Jackson, Edwin (10-4)
Have to admit, a stunner to see this much traveled ball-chucker having a good month any time. Wish I could say I had an answer for his July success for a guy who is 83-97 in the big leagues, but I don’t. In looking for a positive, Jackson pitches better at Wrigley Field than on the road (3.86 ERA vs. 6.70) and he’s won four of six decisions at the friendly confines this season.
*Kershaw, Clayton (12-5)
The best pitcher in baseball is coming off a fantastic June, in which he was 6-0 and surrendered four total runs in his starts and picked up a no-hitter. The early nit-picky talk about his curveball has quieted and he’s back to his old-dominate self. He has 107 strikeouts in 79.1 innings and a WHIP of 0.92. Opposing teams are hitting .209 against Kershaw and left-handed batters, why bother, with a .180 average.
*Porcello, Rick (12-1)
With a star-studded pitching staff, Porcello only ranks fourth in the rotation as far as ability, but this season he’s been then their moneyman in winning 11 of 15 outings. He’s also been one of the top bets among pitchers at +7.15 units. The big difference with the right-hander this season is his sinker has more dip and he’s making fewer bad pitches, leading to more wins and is on pace for a career-low WHIP of 1.19. If the Detroit offense continues hitting, keep backing Porcello in July.
Tillman, Chris (7-3)
The Orioles ace has picked up +5.6 units in spite of 4.00 ERA, with Baltimore 11-6. How has Tillman done this? While probably unaware of the betting odds, he knows when he matched against a very good starting pitcher from the opposing team and pitches better, which is why the O’s are 9-2 this season with Tillman as an underdog. He’s a fly-ball pitcher, who’s had some trouble on the road (5.53 ERA), if he can improve command, he should be a winner this month.
*Weaver, Jered (13-5)
Just love the analytics crowd who love to use a six-inch paintbrush to encompass a wide swath to their thought processes. “Weaver will continue in serious decline” was among the scathing preseason reviews of the angular right-hander.
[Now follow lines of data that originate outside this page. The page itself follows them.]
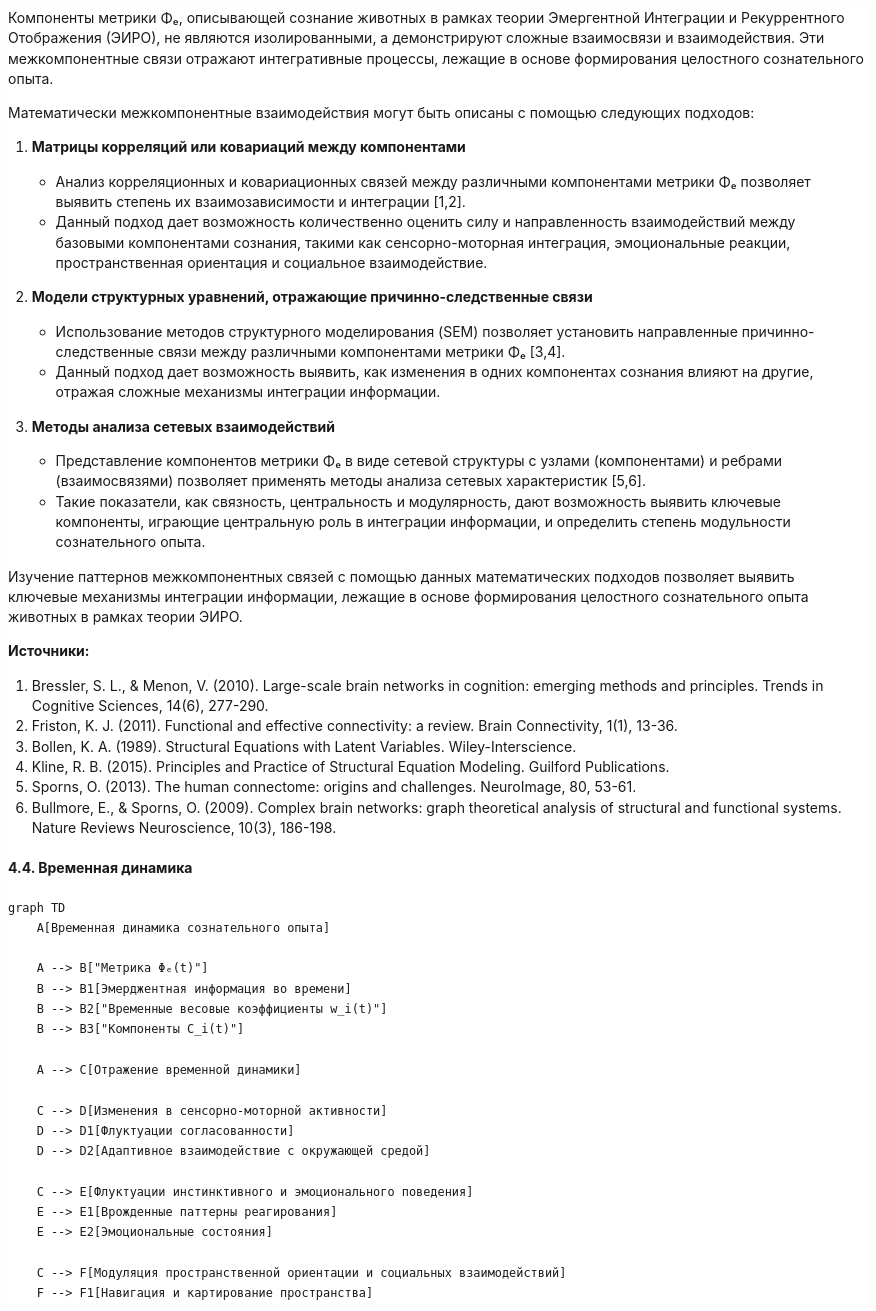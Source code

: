 Компоненты метрики Φₑ, описывающей сознание животных в рамках теории Эмергентной Интеграции и Рекуррентного Отображения (ЭИРО), не являются изолированными, а демонстрируют сложные взаимосвязи и взаимодействия. Эти межкомпонентные связи отражают интегративные процессы, лежащие в основе формирования целостного сознательного опыта.

Математически межкомпонентные взаимодействия могут быть описаны с помощью следующих подходов:

1. **Матрицы корреляций или ковариаций между компонентами**
   - Анализ корреляционных и ковариационных связей между различными компонентами метрики Φₑ позволяет выявить степень их взаимозависимости и интеграции [1,2].
   - Данный подход дает возможность количественно оценить силу и направленность взаимодействий между базовыми компонентами сознания, такими как сенсорно-моторная интеграция, эмоциональные реакции, пространственная ориентация и социальное взаимодействие.

2. **Модели структурных уравнений, отражающие причинно-следственные связи**
   - Использование методов структурного моделирования (SEM) позволяет установить направленные причинно-следственные связи между различными компонентами метрики Φₑ [3,4].
   - Данный подход дает возможность выявить, как изменения в одних компонентах сознания влияют на другие, отражая сложные механизмы интеграции информации.

3. **Методы анализа сетевых взаимодействий**
   - Представление компонентов метрики Φₑ в виде сетевой структуры с узлами (компонентами) и ребрами (взаимосвязями) позволяет применять методы анализа сетевых характеристик [5,6].
   - Такие показатели, как связность, центральность и модулярность, дают возможность выявить ключевые компоненты, играющие центральную роль в интеграции информации, и определить степень модульности сознательного опыта.

Изучение паттернов межкомпонентных связей с помощью данных математических подходов позволяет выявить ключевые механизмы интеграции информации, лежащие в основе формирования целостного сознательного опыта животных в рамках теории ЭИРО.

**Источники:**

1. Bressler, S. L., & Menon, V. (2010). Large-scale brain networks in cognition: emerging methods and principles. Trends in Cognitive Sciences, 14(6), 277-290.
2. Friston, K. J. (2011). Functional and effective connectivity: a review. Brain Connectivity, 1(1), 13-36.
3. Bollen, K. A. (1989). Structural Equations with Latent Variables. Wiley-Interscience.
4. Kline, R. B. (2015). Principles and Practice of Structural Equation Modeling. Guilford Publications.
5. Sporns, O. (2013). The human connectome: origins and challenges. NeuroImage, 80, 53-61.
6. Bullmore, E., & Sporns, O. (2009). Complex brain networks: graph theoretical analysis of structural and functional systems. Nature Reviews Neuroscience, 10(3), 186-198.

#### 4.4. Временная динамика

```mermaid
graph TD
    A[Временная динамика сознательного опыта]

    A --> B["Метрика Φₑ(t)"]
    B --> B1[Эмерджентная информация во времени]
    B --> B2["Временные весовые коэффициенты w_i(t)"]
    B --> B3["Компоненты C_i(t)"]

    A --> C[Отражение временной динамики]
    
    C --> D[Изменения в сенсорно-моторной активности]
    D --> D1[Флуктуации согласованности]
    D --> D2[Адаптивное взаимодействие с окружающей средой]

    C --> E[Флуктуации инстинктивного и эмоционального поведения]
    E --> E1[Врожденные паттерны реагирования]
    E --> E2[Эмоциональные состояния]

    C --> F[Модуляция пространственной ориентации и социальных взаимодействий]
    F --> F1[Навигация и картирование пространства]
```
His fastball peaks out at 91 on good days and is more consistently 88-89 MPH and is does not compute to them he would concede 18 percent fewer hits to innings pitched with that kind of velocity. All Weaver does is win and dominate righty hitters (.163 BA).
BAD MONTH PITCHERS:
Bedard, Erik (1-10)
Bedard was not good enough to pitch a second season with Houston and is primarily in the majors only because Tampa Bay needed a warm body in the spring after their starting staff was decimated by injuries. The 35-year old has not been horrible this season, but he’s not a fit on a team that expects to be a playoff contender, which Tampa Bay is not this season. More bad news ahead.
*Norris, Bud (4-10)
For his entire career, Norris has been a solid pitcher at home and unbelievably bad on the road. He must have been thrown in a lot of away games in July to earn this record and will start the month on the DL with a right groan strain. When he returns, definite Play Against potential in away games.